◆ TASK GOAL ◆
Only one stretch of the data is wanted: the line containing "Relace rozšiřuje - $<<extends>>$, vyjadřuje", the line containing "Relace zobecnění/specializace/generalizace - vyjadřuje", and every line between them, copied exactly.

◆ STORED DATA ◆
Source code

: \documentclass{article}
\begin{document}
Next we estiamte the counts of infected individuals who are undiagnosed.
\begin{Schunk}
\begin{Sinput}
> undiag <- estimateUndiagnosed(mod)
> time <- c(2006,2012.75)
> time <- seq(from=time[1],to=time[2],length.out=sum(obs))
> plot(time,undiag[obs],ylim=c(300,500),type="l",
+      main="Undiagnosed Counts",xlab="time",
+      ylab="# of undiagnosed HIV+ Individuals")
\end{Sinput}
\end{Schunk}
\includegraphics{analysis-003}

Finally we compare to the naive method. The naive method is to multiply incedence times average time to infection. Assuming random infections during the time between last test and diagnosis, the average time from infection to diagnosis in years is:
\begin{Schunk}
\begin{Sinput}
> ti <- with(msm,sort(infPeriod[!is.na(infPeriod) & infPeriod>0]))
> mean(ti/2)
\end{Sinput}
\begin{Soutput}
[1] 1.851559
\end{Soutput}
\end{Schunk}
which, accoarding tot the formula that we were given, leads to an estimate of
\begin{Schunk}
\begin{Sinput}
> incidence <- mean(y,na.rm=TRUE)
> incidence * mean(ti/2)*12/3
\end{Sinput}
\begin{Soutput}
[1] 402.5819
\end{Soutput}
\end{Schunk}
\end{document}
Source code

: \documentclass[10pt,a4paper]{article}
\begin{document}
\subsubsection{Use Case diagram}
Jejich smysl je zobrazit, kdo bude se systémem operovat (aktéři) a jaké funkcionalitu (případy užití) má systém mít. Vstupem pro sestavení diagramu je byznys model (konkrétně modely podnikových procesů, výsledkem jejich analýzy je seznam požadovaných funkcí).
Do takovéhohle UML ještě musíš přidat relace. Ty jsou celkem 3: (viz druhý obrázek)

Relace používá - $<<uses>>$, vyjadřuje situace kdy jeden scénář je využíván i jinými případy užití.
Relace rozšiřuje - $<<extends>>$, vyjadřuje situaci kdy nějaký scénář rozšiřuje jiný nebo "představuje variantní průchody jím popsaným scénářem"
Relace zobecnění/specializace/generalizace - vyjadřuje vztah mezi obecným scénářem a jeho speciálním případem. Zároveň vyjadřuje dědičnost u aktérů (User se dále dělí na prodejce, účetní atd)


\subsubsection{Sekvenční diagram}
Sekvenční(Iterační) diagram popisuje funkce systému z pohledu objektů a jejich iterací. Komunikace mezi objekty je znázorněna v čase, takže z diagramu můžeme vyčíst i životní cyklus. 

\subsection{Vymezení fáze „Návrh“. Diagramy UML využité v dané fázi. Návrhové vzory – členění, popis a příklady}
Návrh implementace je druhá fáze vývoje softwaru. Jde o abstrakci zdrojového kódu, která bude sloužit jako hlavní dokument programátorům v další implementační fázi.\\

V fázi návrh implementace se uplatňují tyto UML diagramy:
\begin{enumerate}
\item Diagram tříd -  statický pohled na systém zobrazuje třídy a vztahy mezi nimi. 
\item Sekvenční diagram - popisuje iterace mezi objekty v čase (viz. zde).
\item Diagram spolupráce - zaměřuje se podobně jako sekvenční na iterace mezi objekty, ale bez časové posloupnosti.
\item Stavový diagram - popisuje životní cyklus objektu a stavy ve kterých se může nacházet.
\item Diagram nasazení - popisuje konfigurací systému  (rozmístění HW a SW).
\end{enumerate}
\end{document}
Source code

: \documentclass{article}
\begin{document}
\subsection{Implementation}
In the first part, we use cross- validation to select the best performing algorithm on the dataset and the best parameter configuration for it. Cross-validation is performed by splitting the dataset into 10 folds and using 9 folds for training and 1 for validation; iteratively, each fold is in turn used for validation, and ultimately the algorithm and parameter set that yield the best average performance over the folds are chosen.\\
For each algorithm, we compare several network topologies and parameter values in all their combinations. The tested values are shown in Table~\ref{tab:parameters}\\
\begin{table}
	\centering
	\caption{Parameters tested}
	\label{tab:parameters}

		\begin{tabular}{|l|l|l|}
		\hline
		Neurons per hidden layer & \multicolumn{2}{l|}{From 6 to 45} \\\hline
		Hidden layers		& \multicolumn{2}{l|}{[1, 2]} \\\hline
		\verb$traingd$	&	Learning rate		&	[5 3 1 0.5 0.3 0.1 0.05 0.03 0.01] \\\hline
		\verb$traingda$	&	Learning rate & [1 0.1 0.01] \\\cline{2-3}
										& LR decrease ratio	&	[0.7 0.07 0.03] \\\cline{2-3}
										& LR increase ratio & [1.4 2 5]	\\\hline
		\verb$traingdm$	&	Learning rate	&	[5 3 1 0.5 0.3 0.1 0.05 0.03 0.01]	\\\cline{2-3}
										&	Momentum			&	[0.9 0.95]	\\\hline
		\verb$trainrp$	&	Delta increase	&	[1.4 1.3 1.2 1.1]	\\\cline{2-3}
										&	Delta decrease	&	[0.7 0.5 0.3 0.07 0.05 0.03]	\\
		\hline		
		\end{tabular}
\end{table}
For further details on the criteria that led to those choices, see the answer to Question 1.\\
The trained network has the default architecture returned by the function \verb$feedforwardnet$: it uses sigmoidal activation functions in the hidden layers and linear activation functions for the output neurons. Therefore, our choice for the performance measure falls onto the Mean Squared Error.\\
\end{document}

◆ WRITTEN REPLY ◆
Relace rozšiřuje - $<<extends>>$, vyjadřuje situaci kdy nějaký scénář rozšiřuje jiný nebo "představuje variantní průchody jím popsaným scénářem"
Relace zobecnění/specializace/generalizace - vyjadřuje vztah mezi obecným scénářem a jeho speciálním případem. Zároveň vyjadřuje dědičnost u aktérů (User se dále dělí na prodejce, účetní atd)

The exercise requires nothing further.